When you’re a 100% year-round air dryer/clothesline user like myself,  one must pay much more attention to the ever-changing weather conditions.   Good thing that I’m a bit of a weather geek;  I actually like tracking the weather!  This comes in handy for determining the ideal conditions and placement of drying the laundry outside, or whether to dry it inside.

Autumn weather gets tricky; the days are shorter,and it gets colder and rainier.  Even if it is sunny, it can lull me into a false sense of drying expectation when I hang the clothes on the line.  It just has that nip in the air, the sun is lower, and there is enough humidity (at least here in the Pacific Northwest) to delay the drying a great deal.  I can hang laundry on my backyard line early in the morning, and late in the afternoon it is still damp.  Thus begins the ol’ clothesline switcharoo.  I have to take down all the laundry from the clothesline and then put it on drying racks inside the house.  Which is kind of a hassle, I must admit.

Even though it is a bit more work, one advantage is that the laundry has spent the day soaking up all that deliciously heady autumn air smell outside.  When I place it on the racks inside to finish drying, the poignant smell fills the air.  There is just something so wonderful about the outside-dried smell.  It changes with the seasons too.  Autumn smells different than summer, which smells different than spring or winter.  No man-made chemical scent could ever top Mother Nature’s!

I’m still trying to hold onto outside drying as much as I can, even though the attempt is futile at times.  Soon I will be drying inside full-time for the winter;  drying racks will be filling my kitchen once more.  But that too, is kind of charming in it’s own way.  One must definitely be adaptable to be an air-dryer!

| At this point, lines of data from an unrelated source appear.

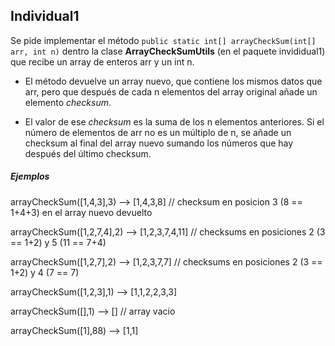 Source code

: ## Individual1

Se pide implementar el método `public static int[] arrayCheckSum(int[] arr, int n)`
dentro la clase **ArrayCheckSumUtils** (en el paquete invididual1) que recibe un array de enteros arr y un int n.

- El método devuelve un array nuevo, que contiene los mismos datos que arr, pero que después de cada n elementos del array original añade un elemento *checksum*.

- El valor de ese *checksum* es la suma de los n elementos anteriores. Si el número de elementos de arr no es un múltiplo de n, se añade
un checksum al final del array nuevo sumando los números que hay después del último checksum.

##### Ejemplos
arrayCheckSum([1,4,3],3) --> [1,4,3,8] // checksum en posicion 3 (8 == 1+4+3) en el array nuevo devuelto

arrayCheckSum([1,2,7,4],2) --> [1,2,3,7,4,11] // checksums en posiciones 2 (3 == 1+2) y 5 (11 == 7+4)

arrayCheckSum([1,2,7],2) --> [1,2,3,7,7] // checksums en posiciones 2 (3 == 1+2) y 4 (7 == 7)

arrayCheckSum([1,2,3],1) --> [1,1,2,2,3,3]

arrayCheckSum([],1) --> [] // array vacio

arrayCheckSum([1],88) --> [1,1]

<p></p>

“Delicious autumn! My very soul is wedded to it, and if I were a bird I would fly about the earth seeking the successive autumns.” – George Eliot

~Marilyn

One Response to “The Autumn Clothesline Switcharoo”

  1. M-J

    Very clever solution you’re devised, Marilyn! I agree–nothing can compare with the fresh scent that clothes acquire while hanging outside for a while. And, I know that you realize how much longer your clothes and towels last when dried naturally. I once saw a sculpture made out of dryer-lint. To me, it represented the fiber-attrition that occurs when clothes are dried with artificial heat and machine-generated motion. If everyone dried their clothes naturally, there would probably be less particulate matter floating in the air! And God knows that Mount St. Helens’ ash is still lingering on rooftops in the state of Washington. Why add to the crud in the air, while diminishing the fiber-content of our sartorial investments?

    I love reading your practical, thoughtful and sophisticated editorials, Marilyn.